Pietro Bergamo is the synesthetic magician who was given The Symphony of Smells by Ms. Mauvais many years ago. Cass and Max-Ernest find his journal whilst exploring his house. He joined the circus with his twin brother Luciano, also synesthetic, before Luciano was sold off to Ms. Mauvais. Although the narrator often refers to him as "dead," Cass and Max-Ernest receive a note from him in code which they decipher. Pietro's initials are used at the end of the note.

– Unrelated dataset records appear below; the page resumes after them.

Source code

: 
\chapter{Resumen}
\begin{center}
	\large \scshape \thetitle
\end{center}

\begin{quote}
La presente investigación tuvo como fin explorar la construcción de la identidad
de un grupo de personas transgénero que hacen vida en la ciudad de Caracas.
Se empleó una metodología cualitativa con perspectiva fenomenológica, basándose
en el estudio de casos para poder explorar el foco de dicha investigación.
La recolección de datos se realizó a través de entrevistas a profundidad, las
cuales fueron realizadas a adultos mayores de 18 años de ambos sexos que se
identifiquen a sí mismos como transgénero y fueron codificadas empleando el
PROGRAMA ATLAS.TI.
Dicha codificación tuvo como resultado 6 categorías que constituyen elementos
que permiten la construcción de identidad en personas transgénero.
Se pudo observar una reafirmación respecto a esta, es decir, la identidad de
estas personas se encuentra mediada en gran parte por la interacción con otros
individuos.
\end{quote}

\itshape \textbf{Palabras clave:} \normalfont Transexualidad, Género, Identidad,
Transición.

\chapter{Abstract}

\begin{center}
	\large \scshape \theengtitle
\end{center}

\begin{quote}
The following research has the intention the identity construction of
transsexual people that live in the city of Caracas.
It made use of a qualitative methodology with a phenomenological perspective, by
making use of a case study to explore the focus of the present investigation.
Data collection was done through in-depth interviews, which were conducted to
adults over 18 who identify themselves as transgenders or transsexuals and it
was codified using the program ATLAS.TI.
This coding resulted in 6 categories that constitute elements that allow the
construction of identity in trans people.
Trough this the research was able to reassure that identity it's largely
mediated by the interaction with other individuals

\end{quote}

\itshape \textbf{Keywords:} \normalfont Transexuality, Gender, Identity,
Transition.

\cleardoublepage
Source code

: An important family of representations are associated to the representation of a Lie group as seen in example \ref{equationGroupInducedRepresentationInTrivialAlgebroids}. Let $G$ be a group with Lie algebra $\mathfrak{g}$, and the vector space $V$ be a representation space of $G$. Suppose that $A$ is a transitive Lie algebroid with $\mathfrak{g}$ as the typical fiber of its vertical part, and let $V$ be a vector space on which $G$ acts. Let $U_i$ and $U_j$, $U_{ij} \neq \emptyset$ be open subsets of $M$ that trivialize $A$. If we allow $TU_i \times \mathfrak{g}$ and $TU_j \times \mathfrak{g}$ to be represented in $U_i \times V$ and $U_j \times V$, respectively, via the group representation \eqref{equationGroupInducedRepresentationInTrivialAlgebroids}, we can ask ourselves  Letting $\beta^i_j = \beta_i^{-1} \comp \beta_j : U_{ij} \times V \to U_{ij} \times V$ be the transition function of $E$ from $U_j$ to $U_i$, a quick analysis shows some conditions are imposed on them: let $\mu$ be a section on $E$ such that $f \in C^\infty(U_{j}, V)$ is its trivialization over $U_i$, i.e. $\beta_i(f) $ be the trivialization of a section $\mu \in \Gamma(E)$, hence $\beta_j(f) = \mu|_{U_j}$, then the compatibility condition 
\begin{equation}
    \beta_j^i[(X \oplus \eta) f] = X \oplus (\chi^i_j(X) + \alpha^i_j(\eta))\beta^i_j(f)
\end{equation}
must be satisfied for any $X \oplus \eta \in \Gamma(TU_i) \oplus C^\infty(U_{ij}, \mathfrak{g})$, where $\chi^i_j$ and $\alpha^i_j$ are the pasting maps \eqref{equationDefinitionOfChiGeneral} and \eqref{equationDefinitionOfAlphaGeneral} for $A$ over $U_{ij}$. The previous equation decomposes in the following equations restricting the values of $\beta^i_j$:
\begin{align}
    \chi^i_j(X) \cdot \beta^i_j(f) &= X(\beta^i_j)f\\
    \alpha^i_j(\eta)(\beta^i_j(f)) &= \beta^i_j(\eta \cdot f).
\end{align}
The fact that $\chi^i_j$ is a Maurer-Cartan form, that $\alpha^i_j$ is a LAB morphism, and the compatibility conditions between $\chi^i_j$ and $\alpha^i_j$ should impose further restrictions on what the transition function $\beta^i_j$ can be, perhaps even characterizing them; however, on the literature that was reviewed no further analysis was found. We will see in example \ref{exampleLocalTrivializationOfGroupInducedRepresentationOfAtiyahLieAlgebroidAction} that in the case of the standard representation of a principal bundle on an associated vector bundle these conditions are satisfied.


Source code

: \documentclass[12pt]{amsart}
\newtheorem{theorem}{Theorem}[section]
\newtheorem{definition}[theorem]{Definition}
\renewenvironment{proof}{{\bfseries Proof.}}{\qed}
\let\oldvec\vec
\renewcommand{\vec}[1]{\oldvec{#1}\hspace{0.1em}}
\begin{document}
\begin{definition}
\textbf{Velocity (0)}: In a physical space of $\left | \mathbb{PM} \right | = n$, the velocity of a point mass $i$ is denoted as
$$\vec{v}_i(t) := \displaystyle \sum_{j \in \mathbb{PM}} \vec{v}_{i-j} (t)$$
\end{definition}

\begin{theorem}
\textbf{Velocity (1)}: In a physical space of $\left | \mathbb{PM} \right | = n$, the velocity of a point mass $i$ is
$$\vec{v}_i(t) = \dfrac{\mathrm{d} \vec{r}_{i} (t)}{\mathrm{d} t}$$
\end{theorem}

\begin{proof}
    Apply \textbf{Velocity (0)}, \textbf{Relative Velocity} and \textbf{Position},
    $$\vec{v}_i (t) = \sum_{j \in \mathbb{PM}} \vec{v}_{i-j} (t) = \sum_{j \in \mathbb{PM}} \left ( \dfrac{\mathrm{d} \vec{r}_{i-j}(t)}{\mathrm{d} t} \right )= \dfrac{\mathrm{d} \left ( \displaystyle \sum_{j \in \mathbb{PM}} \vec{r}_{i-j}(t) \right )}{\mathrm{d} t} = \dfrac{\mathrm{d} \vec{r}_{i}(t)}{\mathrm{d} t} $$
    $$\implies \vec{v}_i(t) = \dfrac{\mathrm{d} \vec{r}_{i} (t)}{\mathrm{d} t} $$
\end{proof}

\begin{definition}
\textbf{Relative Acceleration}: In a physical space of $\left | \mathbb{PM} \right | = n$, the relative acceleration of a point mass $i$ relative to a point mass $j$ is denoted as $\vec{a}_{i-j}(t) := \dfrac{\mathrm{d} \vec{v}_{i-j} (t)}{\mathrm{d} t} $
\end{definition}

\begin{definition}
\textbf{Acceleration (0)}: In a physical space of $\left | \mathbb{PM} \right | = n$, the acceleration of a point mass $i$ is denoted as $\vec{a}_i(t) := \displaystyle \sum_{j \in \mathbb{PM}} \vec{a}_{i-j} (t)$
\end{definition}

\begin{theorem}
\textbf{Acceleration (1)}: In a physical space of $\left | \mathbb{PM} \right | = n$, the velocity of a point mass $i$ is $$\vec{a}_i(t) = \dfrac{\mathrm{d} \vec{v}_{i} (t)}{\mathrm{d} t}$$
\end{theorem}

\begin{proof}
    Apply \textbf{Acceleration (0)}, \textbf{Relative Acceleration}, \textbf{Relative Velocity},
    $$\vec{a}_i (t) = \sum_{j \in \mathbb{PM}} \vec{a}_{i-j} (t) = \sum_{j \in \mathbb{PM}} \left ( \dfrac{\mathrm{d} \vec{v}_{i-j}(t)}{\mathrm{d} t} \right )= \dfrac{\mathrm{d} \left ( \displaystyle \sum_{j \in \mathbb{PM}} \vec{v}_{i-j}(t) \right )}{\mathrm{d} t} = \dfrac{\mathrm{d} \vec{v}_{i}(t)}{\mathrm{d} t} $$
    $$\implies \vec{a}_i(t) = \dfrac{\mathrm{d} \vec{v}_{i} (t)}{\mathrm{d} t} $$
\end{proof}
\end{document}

 Benjamin Blake is a synesthetic boy who goes to Cass and Max-Ernest's school. He became well known for winning an art contest due to his condition's influence on his work. He is kidnapped by Dr. L. and Ms. Mauvais as they believe his brain would help them find information on the Secret. He mumbles to the point of near-unintelligibility.

Grandpa Larry and Grandpa Wayne are Cass's grandfathers. Because her biological grandparents are unknown, Larry and Wayne stepped in as her "substitute" grandparents. Grandpa Larry was Cass' mother's history teacher when she was in high school; while Wayne's relationship with Larry or Cass is not stated, Bosch has confirmed that he is in a relationship with Larry. They own a shop established in an old abandoned fire station known as The Fire Sale, where they live with their blind and nearly deaf dog, Sebastian, dubbed the Seeing-Nose Dog.

Owen is introduced as Cass's butler when she is taken to the Midnight Sun. When they first meet, he has a strong stutter and appears to be shy but friendly. However, he is revealed to be a spy for the Terces society who helps Cass and Max-Ernest escape the Midnight Sun with Benjamin Blake. Owen's most notable characteristic is his predilection for disguises, for which he can drastically alter his appearance and speaking voice.

Amber is Cass's classmate, often called the nicest girl in school and third prettiest; however, she is often shown to be snooty and gossipy. She is a fan of the Skelton Sisters and a consumer of their lip balm line, Smoochies. She receives a new flavor each week and gives the old one away, often to Cass.

Gloria Fortune is a probate specialist or a "real estate agent for the dead." She often finds herself at the Fire Sale delivering items after clearing out homes belonging to the deceased. She loves to gossip and runs into Cass at the Midnight Sun Spa and Sensorium; however, she later has no recollection of her visit to the spa.